Haghjoo used to practise Islam but gave up religion. He visited his daughter and granddaughter’s graves twice after the plane crash but then stopped going. This past summer, however, he found himself drawn back to the cemetery and has since visited a handful of times.
“When I finish my visit, I cannot open my eyes because I’m crying so much,” he says, “but it does help, it does.”
Two years after the tragedy, Haghjoo says he tries to focus on his family — he has four daughters and eight grandchildren, he’ll never stop counting Saharnaz and Elsa among them, he says.
His partner of 15 years is also a tremendous help.
And he tries to focus on the good memories of his daughter and granddaughter.
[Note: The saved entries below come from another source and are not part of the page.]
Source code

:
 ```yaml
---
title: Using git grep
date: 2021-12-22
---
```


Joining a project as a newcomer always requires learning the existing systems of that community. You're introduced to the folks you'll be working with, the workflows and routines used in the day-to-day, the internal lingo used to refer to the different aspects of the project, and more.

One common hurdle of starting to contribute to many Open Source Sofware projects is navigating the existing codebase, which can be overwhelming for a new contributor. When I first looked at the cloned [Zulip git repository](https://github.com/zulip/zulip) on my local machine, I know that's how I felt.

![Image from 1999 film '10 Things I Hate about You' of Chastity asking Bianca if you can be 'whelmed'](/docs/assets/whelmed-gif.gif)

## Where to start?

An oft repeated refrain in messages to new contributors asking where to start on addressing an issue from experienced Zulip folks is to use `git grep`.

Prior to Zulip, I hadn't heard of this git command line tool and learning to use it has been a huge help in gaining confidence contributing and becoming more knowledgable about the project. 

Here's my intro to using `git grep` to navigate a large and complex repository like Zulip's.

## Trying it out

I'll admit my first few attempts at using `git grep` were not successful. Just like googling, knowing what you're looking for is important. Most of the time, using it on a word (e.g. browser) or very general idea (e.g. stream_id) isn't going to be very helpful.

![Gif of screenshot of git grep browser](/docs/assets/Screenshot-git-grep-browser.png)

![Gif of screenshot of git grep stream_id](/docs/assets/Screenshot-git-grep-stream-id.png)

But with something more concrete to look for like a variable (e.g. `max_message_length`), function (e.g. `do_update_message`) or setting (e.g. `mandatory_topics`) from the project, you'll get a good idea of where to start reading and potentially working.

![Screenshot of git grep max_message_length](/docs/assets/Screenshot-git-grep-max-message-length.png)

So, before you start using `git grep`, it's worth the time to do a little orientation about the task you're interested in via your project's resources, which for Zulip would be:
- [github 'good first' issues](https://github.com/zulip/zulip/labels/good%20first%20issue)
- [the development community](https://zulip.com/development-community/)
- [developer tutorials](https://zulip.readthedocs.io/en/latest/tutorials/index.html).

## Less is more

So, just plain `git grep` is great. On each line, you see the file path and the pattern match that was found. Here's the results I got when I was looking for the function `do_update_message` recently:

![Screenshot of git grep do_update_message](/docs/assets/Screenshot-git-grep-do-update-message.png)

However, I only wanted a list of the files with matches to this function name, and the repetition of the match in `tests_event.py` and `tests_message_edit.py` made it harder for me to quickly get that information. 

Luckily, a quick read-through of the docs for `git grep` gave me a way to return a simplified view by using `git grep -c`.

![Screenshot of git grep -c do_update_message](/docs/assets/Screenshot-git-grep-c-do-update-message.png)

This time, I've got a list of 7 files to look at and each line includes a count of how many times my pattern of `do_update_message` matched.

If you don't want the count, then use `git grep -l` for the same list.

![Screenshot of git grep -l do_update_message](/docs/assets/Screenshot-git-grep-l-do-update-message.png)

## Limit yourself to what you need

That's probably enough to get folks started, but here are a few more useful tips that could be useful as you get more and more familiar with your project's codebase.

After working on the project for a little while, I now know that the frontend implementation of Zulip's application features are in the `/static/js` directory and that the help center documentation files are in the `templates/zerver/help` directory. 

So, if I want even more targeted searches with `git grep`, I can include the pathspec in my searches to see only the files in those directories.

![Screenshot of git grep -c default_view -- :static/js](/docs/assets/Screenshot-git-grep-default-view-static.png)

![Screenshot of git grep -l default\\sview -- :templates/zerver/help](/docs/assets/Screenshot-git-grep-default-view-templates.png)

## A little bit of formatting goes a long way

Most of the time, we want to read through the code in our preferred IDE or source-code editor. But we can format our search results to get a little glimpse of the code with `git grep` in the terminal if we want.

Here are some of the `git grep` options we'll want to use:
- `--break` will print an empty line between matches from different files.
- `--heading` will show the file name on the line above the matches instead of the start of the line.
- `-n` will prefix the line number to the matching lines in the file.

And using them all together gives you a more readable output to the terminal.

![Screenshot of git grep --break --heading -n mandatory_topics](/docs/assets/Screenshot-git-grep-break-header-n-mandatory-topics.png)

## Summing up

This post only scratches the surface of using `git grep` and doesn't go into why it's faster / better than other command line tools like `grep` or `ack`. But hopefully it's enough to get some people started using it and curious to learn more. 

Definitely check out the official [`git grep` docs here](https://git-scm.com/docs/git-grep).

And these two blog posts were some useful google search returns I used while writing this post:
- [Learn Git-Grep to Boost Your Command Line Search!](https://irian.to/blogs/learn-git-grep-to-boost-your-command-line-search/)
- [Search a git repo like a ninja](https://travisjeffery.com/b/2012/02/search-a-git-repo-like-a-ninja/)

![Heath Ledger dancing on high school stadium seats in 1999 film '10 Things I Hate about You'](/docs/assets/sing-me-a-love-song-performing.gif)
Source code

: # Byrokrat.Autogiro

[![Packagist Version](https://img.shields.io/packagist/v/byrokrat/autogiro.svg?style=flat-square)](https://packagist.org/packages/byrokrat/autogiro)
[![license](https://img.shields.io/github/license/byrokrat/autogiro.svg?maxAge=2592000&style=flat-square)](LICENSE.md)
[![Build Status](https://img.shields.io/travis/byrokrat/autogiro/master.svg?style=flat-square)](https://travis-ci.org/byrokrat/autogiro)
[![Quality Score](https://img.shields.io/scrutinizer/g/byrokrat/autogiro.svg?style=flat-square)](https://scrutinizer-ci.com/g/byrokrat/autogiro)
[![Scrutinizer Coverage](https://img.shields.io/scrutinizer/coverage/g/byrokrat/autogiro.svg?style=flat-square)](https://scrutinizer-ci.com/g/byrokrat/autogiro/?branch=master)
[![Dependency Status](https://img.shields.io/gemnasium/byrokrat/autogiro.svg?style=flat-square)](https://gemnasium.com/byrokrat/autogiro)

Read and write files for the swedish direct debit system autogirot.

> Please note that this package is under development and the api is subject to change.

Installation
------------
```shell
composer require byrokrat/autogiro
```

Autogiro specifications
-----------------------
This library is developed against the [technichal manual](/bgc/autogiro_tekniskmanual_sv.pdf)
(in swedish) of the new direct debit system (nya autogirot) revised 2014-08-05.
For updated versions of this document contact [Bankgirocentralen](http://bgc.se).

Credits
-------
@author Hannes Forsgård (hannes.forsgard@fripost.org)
“Saharnaz was my little one, she was very small, very petite, she was like a small pepper that’s very hot, she was very active,” he says. His daughter worked as a program manager at the YWCA, helping new immigrant women adjust to the country.
“And Elsa, she was a helper just like her mom, she was going to be a fierce, strong woman.”
He smiles at those memories.
Then his face changes.
“Sometimes I feel my daughter hugging me,” Haghjoo says, his voice catching. “I can feel her squeezing me, hugging me. The good memories are also sometimes very painful.”